ACTIVITY: From the line with "This is Dog" to the final line of the records, every line is to be duplicated exactly, both of those lines included.

─── SUPPLIED INFORMATION ───

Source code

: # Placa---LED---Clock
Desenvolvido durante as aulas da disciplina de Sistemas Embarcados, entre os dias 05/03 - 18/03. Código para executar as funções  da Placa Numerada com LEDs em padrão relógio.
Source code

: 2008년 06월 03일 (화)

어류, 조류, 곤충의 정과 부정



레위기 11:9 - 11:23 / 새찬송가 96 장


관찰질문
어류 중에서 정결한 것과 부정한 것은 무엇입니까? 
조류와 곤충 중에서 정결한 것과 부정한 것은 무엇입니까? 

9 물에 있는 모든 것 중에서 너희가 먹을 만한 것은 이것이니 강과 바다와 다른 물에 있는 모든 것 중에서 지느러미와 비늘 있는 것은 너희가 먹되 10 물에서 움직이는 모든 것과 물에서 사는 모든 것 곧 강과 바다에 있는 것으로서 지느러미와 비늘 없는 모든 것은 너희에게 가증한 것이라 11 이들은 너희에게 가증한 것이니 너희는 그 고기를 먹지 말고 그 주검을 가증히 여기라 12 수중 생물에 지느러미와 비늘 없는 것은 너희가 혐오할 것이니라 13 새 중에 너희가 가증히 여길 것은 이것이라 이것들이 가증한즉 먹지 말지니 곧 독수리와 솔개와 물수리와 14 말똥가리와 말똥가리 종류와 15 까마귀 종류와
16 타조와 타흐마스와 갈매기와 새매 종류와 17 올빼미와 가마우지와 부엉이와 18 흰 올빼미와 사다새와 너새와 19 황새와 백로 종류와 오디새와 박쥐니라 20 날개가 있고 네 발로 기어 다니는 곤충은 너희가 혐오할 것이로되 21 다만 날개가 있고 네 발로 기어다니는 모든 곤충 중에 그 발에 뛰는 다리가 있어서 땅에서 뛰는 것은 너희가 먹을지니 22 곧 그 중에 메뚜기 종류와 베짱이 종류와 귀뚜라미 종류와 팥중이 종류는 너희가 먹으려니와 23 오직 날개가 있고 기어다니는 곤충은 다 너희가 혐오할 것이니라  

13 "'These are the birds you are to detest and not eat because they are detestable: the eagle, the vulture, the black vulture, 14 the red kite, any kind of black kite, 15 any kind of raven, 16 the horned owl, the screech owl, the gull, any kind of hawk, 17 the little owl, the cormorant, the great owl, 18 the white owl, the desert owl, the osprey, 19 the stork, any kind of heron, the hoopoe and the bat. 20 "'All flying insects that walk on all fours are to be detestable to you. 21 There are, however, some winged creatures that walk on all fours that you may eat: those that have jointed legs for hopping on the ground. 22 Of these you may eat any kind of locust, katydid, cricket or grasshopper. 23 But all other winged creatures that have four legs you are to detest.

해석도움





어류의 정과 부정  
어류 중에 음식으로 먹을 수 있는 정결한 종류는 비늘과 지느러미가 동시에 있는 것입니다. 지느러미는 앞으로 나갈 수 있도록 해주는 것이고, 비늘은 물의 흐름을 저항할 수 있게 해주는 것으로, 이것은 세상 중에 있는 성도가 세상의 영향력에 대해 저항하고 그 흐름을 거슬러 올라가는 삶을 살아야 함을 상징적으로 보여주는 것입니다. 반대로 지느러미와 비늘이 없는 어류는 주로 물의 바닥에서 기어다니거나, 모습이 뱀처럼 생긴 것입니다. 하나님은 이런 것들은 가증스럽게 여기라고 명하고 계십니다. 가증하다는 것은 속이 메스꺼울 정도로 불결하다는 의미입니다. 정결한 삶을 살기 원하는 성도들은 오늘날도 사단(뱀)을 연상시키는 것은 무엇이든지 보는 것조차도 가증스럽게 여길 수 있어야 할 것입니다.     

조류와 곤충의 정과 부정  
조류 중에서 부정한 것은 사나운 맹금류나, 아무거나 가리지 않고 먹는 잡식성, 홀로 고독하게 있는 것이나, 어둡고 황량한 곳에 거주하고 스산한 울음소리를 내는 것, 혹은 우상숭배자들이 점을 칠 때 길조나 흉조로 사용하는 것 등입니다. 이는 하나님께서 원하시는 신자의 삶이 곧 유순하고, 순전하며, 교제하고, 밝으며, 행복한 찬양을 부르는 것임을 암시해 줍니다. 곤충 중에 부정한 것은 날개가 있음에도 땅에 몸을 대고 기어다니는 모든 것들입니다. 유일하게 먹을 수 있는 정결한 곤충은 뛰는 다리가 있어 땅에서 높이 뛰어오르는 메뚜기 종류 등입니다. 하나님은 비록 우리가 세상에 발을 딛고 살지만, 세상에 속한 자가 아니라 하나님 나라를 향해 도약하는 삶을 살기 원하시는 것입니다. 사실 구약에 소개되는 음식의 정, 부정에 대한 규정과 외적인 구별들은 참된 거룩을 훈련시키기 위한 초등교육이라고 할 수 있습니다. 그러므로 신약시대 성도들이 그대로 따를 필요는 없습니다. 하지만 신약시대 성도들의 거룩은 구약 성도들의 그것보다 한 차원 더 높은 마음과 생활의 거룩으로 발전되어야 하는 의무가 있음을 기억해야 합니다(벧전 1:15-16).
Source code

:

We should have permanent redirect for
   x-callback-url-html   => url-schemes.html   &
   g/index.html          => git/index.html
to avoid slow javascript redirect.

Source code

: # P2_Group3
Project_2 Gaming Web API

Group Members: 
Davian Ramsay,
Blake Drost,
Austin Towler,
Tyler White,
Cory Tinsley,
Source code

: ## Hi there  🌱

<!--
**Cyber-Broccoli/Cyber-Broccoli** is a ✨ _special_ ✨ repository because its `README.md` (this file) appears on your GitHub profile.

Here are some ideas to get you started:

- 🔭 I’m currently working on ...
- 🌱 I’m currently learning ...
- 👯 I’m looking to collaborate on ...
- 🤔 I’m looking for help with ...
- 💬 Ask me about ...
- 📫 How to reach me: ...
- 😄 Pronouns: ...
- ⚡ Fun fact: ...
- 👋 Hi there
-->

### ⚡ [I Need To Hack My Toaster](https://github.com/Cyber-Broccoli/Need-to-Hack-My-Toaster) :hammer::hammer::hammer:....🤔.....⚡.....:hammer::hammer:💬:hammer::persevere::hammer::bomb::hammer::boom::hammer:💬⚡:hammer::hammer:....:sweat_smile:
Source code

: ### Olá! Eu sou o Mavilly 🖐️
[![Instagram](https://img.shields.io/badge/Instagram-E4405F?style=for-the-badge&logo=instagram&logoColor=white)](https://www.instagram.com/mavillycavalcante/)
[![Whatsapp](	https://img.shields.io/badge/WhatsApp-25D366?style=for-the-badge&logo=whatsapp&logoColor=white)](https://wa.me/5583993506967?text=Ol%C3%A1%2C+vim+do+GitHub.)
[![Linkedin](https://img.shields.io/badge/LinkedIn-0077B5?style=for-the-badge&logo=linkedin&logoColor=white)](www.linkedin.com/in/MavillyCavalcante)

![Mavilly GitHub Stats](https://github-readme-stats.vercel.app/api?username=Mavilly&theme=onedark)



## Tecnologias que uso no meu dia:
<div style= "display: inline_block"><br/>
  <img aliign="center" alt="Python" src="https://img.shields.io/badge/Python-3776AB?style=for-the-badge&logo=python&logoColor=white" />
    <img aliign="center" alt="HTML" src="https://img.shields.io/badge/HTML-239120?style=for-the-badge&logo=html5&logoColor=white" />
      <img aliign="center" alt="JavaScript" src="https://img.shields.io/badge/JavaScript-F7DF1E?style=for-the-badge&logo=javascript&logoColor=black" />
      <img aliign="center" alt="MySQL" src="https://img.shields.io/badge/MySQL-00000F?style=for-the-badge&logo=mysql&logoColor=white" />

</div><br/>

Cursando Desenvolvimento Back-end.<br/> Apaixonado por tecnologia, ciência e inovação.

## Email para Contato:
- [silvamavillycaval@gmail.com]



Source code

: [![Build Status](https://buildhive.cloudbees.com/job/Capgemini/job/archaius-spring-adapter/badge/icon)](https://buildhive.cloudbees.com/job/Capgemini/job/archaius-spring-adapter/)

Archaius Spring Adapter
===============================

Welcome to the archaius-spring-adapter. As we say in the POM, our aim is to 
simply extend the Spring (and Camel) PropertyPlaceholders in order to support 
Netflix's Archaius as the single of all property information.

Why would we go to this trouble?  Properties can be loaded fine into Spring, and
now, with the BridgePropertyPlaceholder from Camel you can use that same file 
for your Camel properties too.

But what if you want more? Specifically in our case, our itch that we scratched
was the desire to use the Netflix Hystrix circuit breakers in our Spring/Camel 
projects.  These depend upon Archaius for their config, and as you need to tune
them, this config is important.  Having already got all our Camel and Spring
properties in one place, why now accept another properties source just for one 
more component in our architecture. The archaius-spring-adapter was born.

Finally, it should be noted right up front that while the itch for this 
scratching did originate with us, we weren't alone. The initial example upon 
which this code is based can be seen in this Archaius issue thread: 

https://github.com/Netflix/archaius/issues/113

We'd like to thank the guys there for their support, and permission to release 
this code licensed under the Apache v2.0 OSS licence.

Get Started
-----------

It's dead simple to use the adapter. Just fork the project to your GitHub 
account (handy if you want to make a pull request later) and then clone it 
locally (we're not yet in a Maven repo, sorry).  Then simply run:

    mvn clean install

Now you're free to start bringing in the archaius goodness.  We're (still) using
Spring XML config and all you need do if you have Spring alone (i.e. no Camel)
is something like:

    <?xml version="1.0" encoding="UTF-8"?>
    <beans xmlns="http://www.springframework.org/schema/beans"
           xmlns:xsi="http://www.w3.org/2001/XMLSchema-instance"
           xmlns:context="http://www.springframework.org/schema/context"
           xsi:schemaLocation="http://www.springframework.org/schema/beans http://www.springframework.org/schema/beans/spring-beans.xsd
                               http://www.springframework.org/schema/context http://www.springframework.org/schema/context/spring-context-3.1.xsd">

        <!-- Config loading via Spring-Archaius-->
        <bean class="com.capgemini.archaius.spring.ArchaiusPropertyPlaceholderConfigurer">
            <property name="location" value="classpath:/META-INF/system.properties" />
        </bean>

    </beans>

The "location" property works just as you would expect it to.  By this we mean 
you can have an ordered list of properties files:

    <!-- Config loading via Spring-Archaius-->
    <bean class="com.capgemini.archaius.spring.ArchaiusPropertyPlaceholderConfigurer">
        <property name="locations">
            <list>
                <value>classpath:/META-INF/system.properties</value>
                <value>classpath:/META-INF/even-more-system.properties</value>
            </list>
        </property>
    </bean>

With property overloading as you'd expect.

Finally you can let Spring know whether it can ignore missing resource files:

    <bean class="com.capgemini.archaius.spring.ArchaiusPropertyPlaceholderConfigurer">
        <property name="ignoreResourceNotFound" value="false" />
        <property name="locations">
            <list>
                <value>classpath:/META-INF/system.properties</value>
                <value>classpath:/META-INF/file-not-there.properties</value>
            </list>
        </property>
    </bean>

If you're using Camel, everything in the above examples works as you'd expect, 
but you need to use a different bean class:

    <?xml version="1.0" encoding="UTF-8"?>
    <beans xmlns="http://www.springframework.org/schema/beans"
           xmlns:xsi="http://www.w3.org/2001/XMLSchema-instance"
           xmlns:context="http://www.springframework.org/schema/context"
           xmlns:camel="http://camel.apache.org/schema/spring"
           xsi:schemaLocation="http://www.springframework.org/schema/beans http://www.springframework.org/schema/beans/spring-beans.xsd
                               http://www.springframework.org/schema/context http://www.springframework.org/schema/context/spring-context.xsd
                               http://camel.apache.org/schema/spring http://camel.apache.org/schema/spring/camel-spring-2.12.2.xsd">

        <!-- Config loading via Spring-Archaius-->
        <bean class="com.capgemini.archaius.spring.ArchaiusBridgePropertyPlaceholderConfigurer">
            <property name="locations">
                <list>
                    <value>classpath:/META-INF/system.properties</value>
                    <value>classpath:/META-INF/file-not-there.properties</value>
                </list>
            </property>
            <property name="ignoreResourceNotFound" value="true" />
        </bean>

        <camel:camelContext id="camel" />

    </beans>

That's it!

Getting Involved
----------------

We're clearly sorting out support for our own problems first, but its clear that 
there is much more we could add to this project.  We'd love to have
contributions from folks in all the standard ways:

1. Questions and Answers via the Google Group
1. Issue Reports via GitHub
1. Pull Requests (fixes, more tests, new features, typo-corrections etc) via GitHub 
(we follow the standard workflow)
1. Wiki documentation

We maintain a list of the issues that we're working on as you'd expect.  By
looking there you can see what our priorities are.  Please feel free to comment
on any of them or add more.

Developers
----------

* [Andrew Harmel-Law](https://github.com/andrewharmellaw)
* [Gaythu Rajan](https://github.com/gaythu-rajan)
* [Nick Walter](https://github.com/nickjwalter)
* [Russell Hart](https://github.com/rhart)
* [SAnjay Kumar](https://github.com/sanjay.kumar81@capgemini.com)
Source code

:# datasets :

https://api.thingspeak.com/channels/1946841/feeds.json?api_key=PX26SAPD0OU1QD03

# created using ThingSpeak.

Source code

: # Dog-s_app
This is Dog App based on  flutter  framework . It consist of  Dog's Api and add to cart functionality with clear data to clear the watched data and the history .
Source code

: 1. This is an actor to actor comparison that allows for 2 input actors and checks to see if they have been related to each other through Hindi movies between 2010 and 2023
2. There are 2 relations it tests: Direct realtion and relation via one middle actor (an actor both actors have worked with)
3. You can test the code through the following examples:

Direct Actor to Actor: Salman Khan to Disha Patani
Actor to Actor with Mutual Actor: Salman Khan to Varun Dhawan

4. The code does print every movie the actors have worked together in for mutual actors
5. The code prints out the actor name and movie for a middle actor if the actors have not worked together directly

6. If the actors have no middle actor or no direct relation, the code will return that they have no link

───

WRITTEN RESPONSE:
This is Dog App based on  flutter  framework . It consist of  Dog's Api and add to cart functionality with clear data to clear the watched data and the history .
Source code

: 1. This is an actor to actor comparison that allows for 2 input actors and checks to see if they have been related to each other through Hindi movies between 2010 and 2023
2. There are 2 relations it tests: Direct realtion and relation via one middle actor (an actor both actors have worked with)
3. You can test the code through the following examples:

Direct Actor to Actor: Salman Khan to Disha Patani
Actor to Actor with Mutual Actor: Salman Khan to Varun Dhawan

4. The code does print every movie the actors have worked together in for mutual actors
5. The code prints out the actor name and movie for a middle actor if the actors have not worked together directly

6. If the actors have no middle actor or no direct relation, the code will return that they have no link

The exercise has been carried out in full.